Results of the Audit
Before issuing its final report, the auditor is to report to the audit committee regarding matters that arise during the audit. These include:
- the company's critical accounting policies, practices and estimates
- critical accounting estimates
- significant unusual transactions not in the ordinary course of business or that otherwise appear to be unusual and the auditor's understanding of the business rationale for those transactions
- the auditor's evaluation of the quality of the company’s financial reporting
- the auditor's evaluation of the company's ability to continue as a going concern
- any difficulties the auditor encountered during the audit, such as significant delays by management or unreasonably brief time to complete the audit
Difficult or Contentious Matters for the Auditor Consulted
The auditor must report to the audit committee matters that are difficult or contentious for which the auditor consulted with personnel outside the engagement team and that are relevant to the audit committee’s oversight of the financial reporting process.
Disagreements with Management
The auditor must communicate to the audit committee disagreements with management about matters, whether or not satisfactorily resolved, that individually or in the aggregate could be significant to the company’s financial statements or the auditor’s report.
The auditor should communicate to the audit committee other matters arising from the audit that are significant to the oversight of the company’s financial reporting process.
Form and Documentation of Communications
The communications to the audit committee required by AU 16, other than the engagement letter, may be made orally or in writing. The auditor must retain in its work papers documentation of all oral communications. The engagement letter, by its terms, must be in writing.

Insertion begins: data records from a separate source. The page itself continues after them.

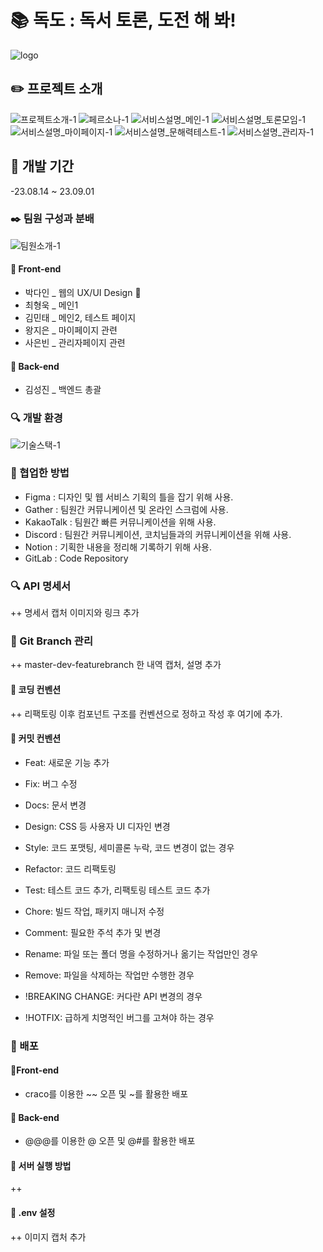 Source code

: # :books: 독도 : 독서 토론, 도전 해 봐!
![logo](/uploads/afeb34035a54c32cc494cd87c809d04d/logo.png)
## :pencil2: 프로젝트 소개
![프로젝트소개-1](/uploads/c7ef57f0fb6ae41602cf2a0e50a6ca3f/프로젝트소개-1.png)
![페르소나-1](/uploads/62c9b26426c7d84fd30685439bd18b4d/페르소나-1.png)
![서비스설명_메인-1](/uploads/6e9be002369988e708a5081c0e0aaa25/서비스설명_메인-1.png)
![서비스설명_토론모임-1](/uploads/2a85ebb440d971809148657691ddbc9d/서비스설명_토론모임-1.png)
![서비스설명_마이페이지-1](/uploads/cd00348fabb8a1c7185f577838e4adc1/서비스설명_마이페이지-1.png)
![서비스설명_문해력테스트-1](/uploads/e9b2c4e1274fb1b317213bf1acd59dcf/서비스설명_문해력테스트-1.png)
![서비스설명_관리자-1](/uploads/b0d50ea13b6431b2cd324e121dcfd80e/서비스설명_관리자-1.png)

## :calendar: 개발 기간
-23.08.14 ~ 23.09.01

### :black_nib: 팀원 구성과 분배
![팀원소개-1](/uploads/aace20841bd558b880d63ebf52134af4/팀원소개-1.png)

#### :high_brightness: Front-end
- 박다인 _ 웹의 UX/UI Design :crown:
- 최형욱 _ 메인1
- 김민태 _ 메인2, 테스트 페이지  
- 왕지은 _ 마이페이지 관련
- 사은빈 _ 관리자페이지 관련

#### :high_brightness: Back-end
- 김성진 _ 백엔드 총괄

### :mag: 개발 환경
![기술스택-1](/uploads/3c81a1dd935ff08668845d37465f5cbf/기술스택-1.png)

### :ship: 협업한 방법
- Figma : 디자인 및 웹 서비스 기획의 틀을 잡기 위해 사용.
- Gather : 팀원간 커뮤니케이션 및 온라인 스크럼에 사용.
- KakaoTalk : 팀원간 빠른 커뮤니케이션을 위해 사용.
- Discord : 팀원간 커뮤니케이션, 코치님들과의 커뮤니케이션을 위해 사용.
- Notion : 기획한 내용을 정리해 기록하기 위해 사용.
- GitLab : Code Repository

### :mag: API 명세서
++ 명세서 캡처 이미지와 링크 추가

### :open_file_folder: Git Branch 관리
++ master-dev-featurebranch 한 내역 캡처, 설명 추가

#### :file_folder: 코딩 컨벤션
 ++ 리팩토링 이후 컴포넌트 구조를 컨벤션으로 정하고 작성 후 여기에 추가.

#### :file_folder: 커밋 컨벤션
- Feat: 새로운 기능 추가

- Fix: 버그 수정

- Docs: 문서 변경

- Design: CSS 등 사용자 UI 디자인 변경

- Style: 코드 포맷팅, 세미콜론 누락, 코드 변경이 없는 경우

- Refactor: 코드 리팩토링

- Test: 테스트 코드 추가, 리팩토링 테스트 코드 추가

- Chore: 빌드 작업, 패키지 매니저 수정

- Comment: 필요한 주석 추가 및 변경

- Rename: 파일 또는 폴더 명을 수정하거나 옮기는 작업만인 경우

- Remove: 파일을 삭제하는 작업만 수행한 경우

- !BREAKING CHANGE: 커다란 API 변경의 경우

- !HOTFIX: 급하게 치명적인 버그를 고쳐야 하는 경우

### :station: 배포

#### :ticket:Front-end
- craco를 이용한 ~~ 오픈 및 ~를 활용한 배포

#### :ticket: Back-end
- @@@를 이용한 @ 오픈 및 @#를 활용한 배포
#### :vertical_traffic_light: 서버 실행 방법
++
#### :construction: .env 설정
++ 이미지 캡처 추가
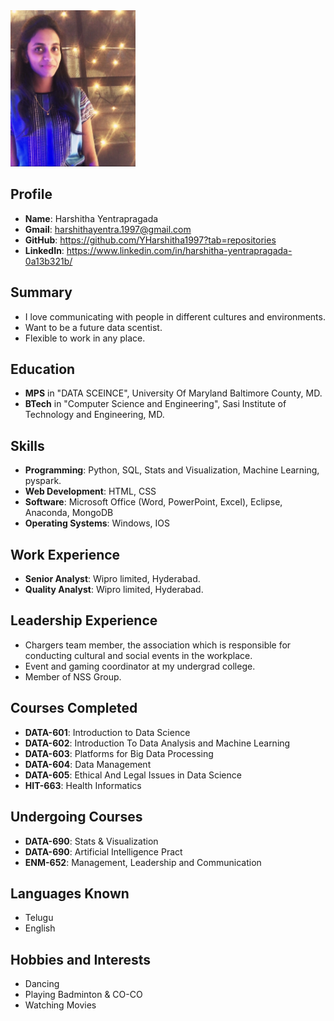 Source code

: <img src="https://github.com/YHarshitha1997/DATA-690-FALL-2022/blob/main/ASSIGNMENT-01/IMG_2801.jpeg" height="250">

## Profile
* **Name**: Harshitha Yentrapragada
* **Gmail**: harshithayentra.1997@gmail.com
* **GitHub**: https://github.com/YHarshitha1997?tab=repositories
* **LinkedIn**: https://www.linkedin.com/in/harshitha-yentrapragada-0a13b321b/

## Summary
* I love communicating with people in different cultures and environments.
* Want to be a future data scentist.
* Flexible to work in any place.

## Education
* **MPS** in "DATA SCEINCE", University Of Maryland Baltimore County, MD.
* **BTech** in "Computer Science and Engineering", Sasi Institute of Technology and Engineering, MD.

## Skills
* **Programming**: Python, SQL, Stats and Visualization, Machine Learning, pyspark.
* **Web Development**: HTML, CSS
* **Software**: Microsoft Office (Word, PowerPoint, Excel), Eclipse, Anaconda, MongoDB
* **Operating Systems**: Windows, IOS

## Work Experience
* **Senior Analyst**: Wipro limited, Hyderabad.
* **Quality Analyst**: Wipro limited, Hyderabad.

## Leadership Experience
* Chargers team member, the association which is responsible for conducting cultural and social events in the workplace.
* Event and gaming coordinator at my undergrad college.
* Member of NSS Group.

## Courses Completed
* **DATA-601**: Introduction to Data Science
* **DATA-602**: Introduction To Data Analysis and Machine Learning
* **DATA-603**: Platforms for Big Data Processing
* **DATA-604**: Data Management
* **DATA-605**: Ethical And Legal Issues in Data Science
* **HIT-663**: Health Informatics

## Undergoing Courses
* **DATA-690**: Stats & Visualization
* **DATA-690**: Artificial Intelligence Pract
* **ENM-652**: Management, Leadership and Communication

## Languages Known
* Telugu
* English

## Hobbies and Interests
* Dancing
* Playing Badminton & CO-CO
* Watching Movies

All required communications must be made on a timely basis, and, in any event, before issuance of the auditor’s report. If in order that a communication be made in a timely manner during the audit, the auditor may report only to the audit committee chair.
JOBS Act Impact
The Jumpstart Our Business Startups Act requires that pronouncements of the PCAOB do not apply to emerging growth companies unless the SEC determines that to do so is in the public interest and necessary to protect the public. In announcing AU 16, the PCAOB said it would ask the SEC to make it applicable to emerging growth companies.